Mrs Blavatsky spoke of phenomena in the occult worlds. Anyone who knows the path she followed to reach those worlds will also know the dangers connected with this. If you consider how easily our passions are roused even in the world of the senses, and the deep abysses someone had to experience who had to look into the occult worlds in the way it had to be done in order to write a book like Secret Doctrine, will no longer consider the superficial things connected with this important person and those around her. She was strong, but the resistance the world offered almost broke even her. She met so much lack of understanding and false authority, and if we consider the receptiveness and sensitivity of her occult powers, we can understand why she was more or less a broken woman when she came to the end of her life. But the things she has given to the world shall live on in humanity and have a future.

The mood I wanted to recreate for you, using the words of one of the greatest men of our time, this mood of longing must spread more and more. The longing can be satisfied with the things Mrs Blavatsky was destined to give to the world, things that need to be developed more and more. We honour her most if we see her as someone who has given the impetus. She only sought to prevail as a faithful disciple of the great spiritual powers that stood behind her, and the only people to work in harmony with the theosophical stream are those who do so in accord with those spiritual powers. The life of the spirit, which has become shadowy, will come alive again if people come to understand more and more of the things Helena Petrovna Blavatsky wanted to bring into the world with such courage, such energy and boldness. And it is possible to gain deeper insight into the nature of such a Lotus Day if we ignore all historical gossip and make every effort to consider the things that are important.

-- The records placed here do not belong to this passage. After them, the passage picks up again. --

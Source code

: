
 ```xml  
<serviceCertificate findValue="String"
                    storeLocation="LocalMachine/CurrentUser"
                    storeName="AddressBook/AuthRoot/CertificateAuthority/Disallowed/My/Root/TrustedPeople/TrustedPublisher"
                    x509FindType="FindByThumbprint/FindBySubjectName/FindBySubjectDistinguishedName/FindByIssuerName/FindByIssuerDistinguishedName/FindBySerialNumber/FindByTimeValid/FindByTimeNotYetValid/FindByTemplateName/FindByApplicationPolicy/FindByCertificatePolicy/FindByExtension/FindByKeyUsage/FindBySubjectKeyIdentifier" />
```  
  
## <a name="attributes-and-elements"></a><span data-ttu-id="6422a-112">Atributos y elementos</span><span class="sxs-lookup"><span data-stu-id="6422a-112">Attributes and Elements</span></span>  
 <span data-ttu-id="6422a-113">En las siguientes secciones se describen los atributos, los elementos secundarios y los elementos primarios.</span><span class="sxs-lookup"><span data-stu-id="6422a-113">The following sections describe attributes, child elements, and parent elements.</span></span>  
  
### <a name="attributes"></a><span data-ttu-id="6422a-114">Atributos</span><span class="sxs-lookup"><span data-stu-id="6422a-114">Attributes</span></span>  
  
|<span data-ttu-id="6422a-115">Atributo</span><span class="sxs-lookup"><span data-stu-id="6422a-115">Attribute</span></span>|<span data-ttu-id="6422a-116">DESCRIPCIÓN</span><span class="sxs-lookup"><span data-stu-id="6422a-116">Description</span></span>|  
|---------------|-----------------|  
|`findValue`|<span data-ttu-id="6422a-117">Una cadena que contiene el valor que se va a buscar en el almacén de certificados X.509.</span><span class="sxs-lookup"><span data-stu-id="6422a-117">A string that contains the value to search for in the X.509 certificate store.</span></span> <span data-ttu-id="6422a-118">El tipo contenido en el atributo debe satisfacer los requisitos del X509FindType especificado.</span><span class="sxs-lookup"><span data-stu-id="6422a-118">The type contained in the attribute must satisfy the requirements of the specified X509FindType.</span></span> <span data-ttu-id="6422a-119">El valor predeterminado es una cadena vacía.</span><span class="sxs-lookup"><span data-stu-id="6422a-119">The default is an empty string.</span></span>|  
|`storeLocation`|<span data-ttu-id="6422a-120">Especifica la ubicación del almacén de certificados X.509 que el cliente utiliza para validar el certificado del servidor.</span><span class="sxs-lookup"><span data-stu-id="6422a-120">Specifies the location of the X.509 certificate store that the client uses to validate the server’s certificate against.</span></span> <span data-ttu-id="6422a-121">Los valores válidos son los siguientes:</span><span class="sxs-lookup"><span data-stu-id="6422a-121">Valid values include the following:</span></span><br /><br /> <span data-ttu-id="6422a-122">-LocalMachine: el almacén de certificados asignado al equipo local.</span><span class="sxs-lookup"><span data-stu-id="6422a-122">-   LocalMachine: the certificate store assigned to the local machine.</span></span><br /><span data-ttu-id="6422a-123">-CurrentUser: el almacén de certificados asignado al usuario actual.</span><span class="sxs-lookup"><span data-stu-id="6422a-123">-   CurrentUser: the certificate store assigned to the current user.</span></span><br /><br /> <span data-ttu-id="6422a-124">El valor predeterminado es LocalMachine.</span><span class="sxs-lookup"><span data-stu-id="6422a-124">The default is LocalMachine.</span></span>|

We have the right understanding for the theosophical movement if we come to realize that the living spirit of Helena Petrovna Blavatsky must continue to act through us for the salvation and progress of humanity. We'll then not merely say in an indolent, sentimental way that her immortal spirit is celebrating another birthday, but actively help it to live and work in the places where it should take effect It surely was the only personal wish our founder had that the members of the theosophical movement would be a living means of giving expression to the spirit which she herself selflessly put wholly at the service of this spiritual movement. The more members understand this spirit of selflessness, and the more they understand that it behooves us to gain insight and understanding, the more will they do justice to the spirit of Helena Petrovna Blavatsky. One always hears people say: ‘Love and compassion are the main thing.’ Of course they are, but it needs insight and understanding to make love and compassion bear fruit. It is not uncommon to be facile, even among those who believe themselves to seek the spirit. To say ‘love’ is something you learn in a second. To gain insight for the salvation and progress of humanity needs an eternity. The meaning the theosophical movement has for us must more and more be that insight is the foundation of all true spiritual activity. It is important, therefore, that we work without respite to follow in the footsteps of our founder — step by step, never giving in to the laziness of wanting to grasp it all in a day rather than learn it properly. We can study this very well in the writings and the work of Helena Petrovna Blavatsky, and all talk is in vain that is mere refusal to fact up to things. What we must learn, continuing the work she herself started on the physical plane, is to seek to gain insight and knowledge in the science of the spirit.